Prove that the lengths of tangents drawn from an external point ^@ A ^@ to the points ^@ P ^@ and ^@ Q ^@ on the circle are equal.
Answer:
- It is given that two tangents are drawn from an external point ^@ A ^@ to the points ^@ P ^@ and ^@ Q ^@ on the circle.
The given situation is represented by the below image.
We have to prove that the length ^@ AP ^@ is equal to length ^@ AQ ^@. - Let us join the point ^@ O ^@ to points ^@P, Q,^@ and ^@A.^@
We get
^@ AP ^@ is a tangent at ^@ P ^@ and ^@ OP ^@ is the radius through ^@ P ^@.
We know that the tangent at any point of a circle is perpendicular to the radius through the point of contact.
^@ \implies OP \perp AP ^@
Also, ^@ AQ ^@ is a tangent at ^@ Q ^@ and ^@ OQ ^@ is the radius through ^@ Q ^@.

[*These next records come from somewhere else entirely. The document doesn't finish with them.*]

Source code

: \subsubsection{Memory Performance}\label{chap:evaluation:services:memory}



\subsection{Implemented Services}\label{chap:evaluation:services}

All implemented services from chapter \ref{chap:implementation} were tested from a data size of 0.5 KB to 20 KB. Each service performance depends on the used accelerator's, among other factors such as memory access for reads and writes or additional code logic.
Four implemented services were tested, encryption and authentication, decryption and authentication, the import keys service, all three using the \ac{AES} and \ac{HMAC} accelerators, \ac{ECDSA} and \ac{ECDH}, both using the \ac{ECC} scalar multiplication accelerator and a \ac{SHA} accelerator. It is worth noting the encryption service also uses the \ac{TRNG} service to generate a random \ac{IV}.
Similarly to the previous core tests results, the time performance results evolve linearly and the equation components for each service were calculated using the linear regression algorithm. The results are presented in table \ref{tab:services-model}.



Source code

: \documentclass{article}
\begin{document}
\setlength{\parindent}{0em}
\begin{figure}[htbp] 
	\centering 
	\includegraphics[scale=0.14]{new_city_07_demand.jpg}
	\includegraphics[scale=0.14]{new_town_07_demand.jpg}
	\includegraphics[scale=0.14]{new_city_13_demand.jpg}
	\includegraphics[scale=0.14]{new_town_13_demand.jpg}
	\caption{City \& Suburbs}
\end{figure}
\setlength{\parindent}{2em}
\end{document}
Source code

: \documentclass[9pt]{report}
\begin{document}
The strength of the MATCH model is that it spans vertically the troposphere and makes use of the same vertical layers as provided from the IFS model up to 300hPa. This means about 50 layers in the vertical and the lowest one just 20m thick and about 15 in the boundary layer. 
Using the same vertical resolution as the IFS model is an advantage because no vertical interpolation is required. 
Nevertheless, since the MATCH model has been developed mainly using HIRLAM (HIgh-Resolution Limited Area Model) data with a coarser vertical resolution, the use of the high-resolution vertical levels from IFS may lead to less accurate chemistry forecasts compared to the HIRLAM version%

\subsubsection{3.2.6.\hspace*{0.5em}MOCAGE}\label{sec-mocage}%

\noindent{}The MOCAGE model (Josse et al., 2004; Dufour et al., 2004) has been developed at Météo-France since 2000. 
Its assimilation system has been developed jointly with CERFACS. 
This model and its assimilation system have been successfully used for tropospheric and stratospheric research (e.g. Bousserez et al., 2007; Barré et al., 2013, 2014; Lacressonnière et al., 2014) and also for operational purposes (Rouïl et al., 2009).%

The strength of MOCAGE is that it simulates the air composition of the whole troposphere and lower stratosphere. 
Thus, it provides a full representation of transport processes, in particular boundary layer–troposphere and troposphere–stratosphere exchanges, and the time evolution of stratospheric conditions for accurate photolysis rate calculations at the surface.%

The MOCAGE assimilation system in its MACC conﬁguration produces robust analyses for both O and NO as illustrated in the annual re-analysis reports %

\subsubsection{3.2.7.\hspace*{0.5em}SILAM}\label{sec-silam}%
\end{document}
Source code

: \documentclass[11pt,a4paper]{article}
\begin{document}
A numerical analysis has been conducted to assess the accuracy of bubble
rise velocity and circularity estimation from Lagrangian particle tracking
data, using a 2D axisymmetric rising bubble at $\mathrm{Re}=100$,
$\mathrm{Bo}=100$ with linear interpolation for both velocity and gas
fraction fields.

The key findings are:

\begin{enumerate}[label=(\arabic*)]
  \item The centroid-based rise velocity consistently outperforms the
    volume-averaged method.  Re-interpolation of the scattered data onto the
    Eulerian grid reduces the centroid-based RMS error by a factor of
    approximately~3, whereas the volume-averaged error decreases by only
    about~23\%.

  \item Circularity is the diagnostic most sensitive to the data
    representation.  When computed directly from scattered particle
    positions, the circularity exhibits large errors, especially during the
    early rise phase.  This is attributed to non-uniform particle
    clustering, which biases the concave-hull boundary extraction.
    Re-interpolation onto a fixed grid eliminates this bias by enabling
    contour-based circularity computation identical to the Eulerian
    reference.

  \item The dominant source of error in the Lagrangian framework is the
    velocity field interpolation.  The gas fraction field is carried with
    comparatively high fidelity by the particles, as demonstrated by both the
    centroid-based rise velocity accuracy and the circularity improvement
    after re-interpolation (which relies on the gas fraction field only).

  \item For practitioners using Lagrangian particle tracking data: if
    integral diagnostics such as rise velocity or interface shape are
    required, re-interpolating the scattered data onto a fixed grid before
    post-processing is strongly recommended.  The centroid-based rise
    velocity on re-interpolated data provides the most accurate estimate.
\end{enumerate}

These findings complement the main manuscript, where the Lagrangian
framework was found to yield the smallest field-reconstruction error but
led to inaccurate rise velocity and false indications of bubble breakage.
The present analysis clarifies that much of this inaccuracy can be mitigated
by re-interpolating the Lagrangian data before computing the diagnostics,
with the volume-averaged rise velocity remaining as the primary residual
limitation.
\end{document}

We know that the tangent at any point of a circle is perpendicular to the radius through the point of contact.
^@ \implies OQ \perp AQ ^@ - In right- angled triangle ^@ OPA ^@ and ^@ OQA ^@, we have @^ \begin{aligned} & OP = OQ && \text{[Radius of the same circle]} \\ & OA = OA && \text{[Common]} \\ \implies & \triangle OPA \cong \triangle OQA && \text{[By RHS-congruence]} \end{aligned} @^
- As the corresponding parts of congruent triangle are equal, we have ^@ AP = AQ ^@.
- Thus, the lengths of tangents drawn from an external point ^@ A ^@ to the points ^@ P ^@ and ^@ Q ^@ on the circle are equal.